#### Task prompt:
Isolate every line in the records below with "label" in it.

#### Information:

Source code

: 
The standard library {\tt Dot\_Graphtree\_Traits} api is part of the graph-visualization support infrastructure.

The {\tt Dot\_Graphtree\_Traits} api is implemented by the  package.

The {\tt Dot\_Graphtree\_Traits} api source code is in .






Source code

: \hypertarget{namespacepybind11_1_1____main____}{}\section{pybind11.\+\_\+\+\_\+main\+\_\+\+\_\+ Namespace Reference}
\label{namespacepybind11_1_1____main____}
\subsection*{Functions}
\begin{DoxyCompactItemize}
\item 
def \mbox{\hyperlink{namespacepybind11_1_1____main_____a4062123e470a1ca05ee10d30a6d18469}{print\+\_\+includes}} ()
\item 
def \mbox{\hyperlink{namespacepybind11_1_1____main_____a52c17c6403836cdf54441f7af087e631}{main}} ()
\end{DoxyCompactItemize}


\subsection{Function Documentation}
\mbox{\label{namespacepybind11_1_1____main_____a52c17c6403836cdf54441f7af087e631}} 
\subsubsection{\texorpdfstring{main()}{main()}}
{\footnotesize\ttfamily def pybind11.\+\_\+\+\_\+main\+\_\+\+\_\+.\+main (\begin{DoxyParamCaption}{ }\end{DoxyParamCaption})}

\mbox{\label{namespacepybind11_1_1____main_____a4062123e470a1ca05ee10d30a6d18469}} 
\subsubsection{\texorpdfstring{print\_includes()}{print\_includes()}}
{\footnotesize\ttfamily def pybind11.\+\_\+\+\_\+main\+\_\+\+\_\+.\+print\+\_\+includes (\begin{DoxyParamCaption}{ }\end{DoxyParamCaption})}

#### Finished task:
\label{namespacepybind11_1_1____main____}
\mbox{\label{namespacepybind11_1_1____main_____a52c17c6403836cdf54441f7af087e631}} 
\mbox{\label{namespacepybind11_1_1____main_____a4062123e470a1ca05ee10d30a6d18469}} 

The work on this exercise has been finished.